### Exercise brief
Gather the lines below that include the string "update", copying each in full.

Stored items
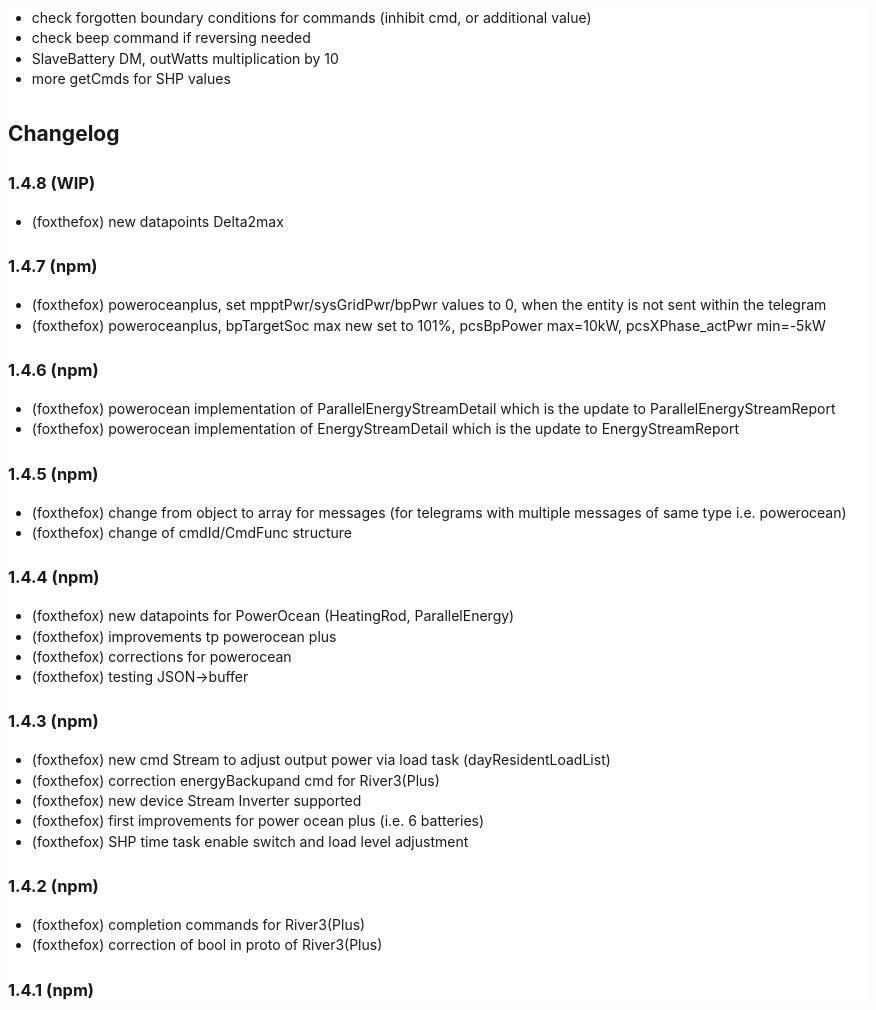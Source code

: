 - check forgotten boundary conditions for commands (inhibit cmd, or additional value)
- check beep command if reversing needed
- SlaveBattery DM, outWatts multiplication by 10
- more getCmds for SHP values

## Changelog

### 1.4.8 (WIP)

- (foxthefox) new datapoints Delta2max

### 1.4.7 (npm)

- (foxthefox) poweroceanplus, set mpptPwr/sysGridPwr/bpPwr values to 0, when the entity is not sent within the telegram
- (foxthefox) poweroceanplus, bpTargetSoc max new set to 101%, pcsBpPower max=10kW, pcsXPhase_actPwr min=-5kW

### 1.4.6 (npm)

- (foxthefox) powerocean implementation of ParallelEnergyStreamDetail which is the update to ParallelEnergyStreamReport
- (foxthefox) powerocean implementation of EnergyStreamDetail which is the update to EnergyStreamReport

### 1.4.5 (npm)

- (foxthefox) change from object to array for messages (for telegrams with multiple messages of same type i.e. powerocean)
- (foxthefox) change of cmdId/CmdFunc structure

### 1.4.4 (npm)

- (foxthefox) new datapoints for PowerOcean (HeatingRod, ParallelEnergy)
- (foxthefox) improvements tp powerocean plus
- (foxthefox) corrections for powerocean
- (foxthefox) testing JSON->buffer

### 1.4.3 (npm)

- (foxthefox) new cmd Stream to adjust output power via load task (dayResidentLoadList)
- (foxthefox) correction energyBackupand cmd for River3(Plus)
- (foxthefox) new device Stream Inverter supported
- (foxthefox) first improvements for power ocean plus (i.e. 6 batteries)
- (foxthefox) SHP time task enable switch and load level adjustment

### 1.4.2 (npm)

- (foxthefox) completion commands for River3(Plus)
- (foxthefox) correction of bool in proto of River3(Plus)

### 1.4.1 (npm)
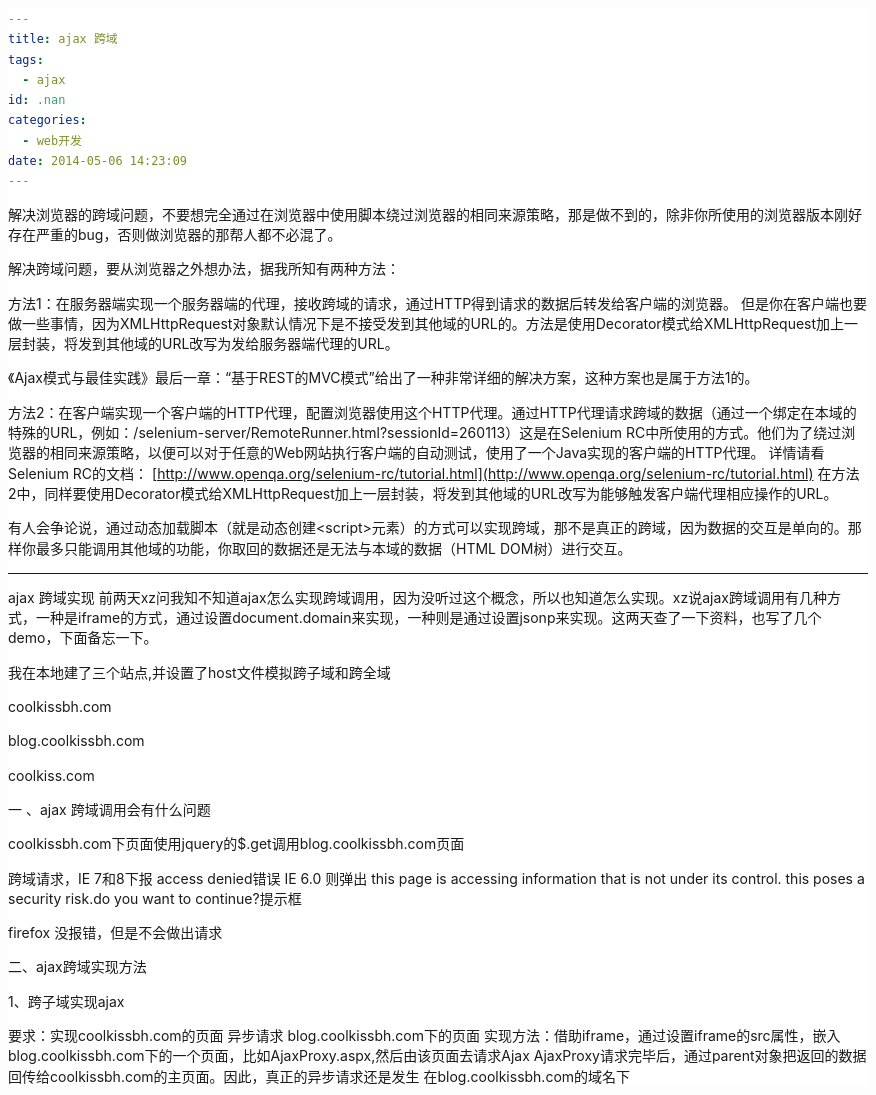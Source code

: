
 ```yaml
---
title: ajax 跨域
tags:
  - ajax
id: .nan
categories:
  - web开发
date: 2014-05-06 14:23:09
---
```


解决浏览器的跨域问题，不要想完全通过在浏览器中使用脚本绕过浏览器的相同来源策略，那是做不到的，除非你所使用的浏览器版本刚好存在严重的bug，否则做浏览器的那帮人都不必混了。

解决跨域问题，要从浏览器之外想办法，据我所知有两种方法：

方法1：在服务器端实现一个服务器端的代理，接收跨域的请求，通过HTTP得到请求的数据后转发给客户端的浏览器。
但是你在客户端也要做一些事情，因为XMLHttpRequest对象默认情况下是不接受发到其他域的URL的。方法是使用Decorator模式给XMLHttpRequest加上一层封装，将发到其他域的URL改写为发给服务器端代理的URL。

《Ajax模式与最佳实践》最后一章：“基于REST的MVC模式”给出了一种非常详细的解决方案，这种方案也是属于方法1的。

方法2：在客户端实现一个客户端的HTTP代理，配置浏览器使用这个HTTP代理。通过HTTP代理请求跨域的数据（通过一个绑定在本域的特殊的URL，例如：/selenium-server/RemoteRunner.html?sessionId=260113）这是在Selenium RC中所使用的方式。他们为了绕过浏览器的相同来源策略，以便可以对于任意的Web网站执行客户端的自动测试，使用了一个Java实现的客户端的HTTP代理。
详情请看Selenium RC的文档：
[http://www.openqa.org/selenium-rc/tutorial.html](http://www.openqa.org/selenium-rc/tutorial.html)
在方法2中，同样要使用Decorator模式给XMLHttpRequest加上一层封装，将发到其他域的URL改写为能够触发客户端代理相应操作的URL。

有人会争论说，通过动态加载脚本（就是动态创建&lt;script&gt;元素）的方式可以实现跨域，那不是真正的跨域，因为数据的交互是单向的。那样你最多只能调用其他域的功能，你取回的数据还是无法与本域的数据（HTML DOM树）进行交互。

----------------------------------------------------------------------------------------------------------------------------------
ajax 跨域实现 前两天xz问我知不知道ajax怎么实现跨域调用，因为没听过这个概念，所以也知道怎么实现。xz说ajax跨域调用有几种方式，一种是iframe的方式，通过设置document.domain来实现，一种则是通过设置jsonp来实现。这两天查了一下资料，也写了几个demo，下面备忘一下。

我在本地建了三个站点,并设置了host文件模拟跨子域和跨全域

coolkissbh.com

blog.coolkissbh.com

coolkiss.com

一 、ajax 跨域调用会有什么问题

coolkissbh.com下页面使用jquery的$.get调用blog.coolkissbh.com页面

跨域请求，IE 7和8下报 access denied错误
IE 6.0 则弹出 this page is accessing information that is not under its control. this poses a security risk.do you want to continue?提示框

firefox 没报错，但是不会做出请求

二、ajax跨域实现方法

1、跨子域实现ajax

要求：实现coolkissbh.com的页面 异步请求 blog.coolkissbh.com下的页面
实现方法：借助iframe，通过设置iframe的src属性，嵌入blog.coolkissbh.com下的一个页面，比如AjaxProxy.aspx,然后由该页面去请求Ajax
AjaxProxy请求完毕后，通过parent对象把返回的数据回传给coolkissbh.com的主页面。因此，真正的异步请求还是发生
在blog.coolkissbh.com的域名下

### Solution below
- (foxthefox) powerocean implementation of ParallelEnergyStreamDetail which is the update to ParallelEnergyStreamReport
- (foxthefox) powerocean implementation of EnergyStreamDetail which is the update to EnergyStreamReport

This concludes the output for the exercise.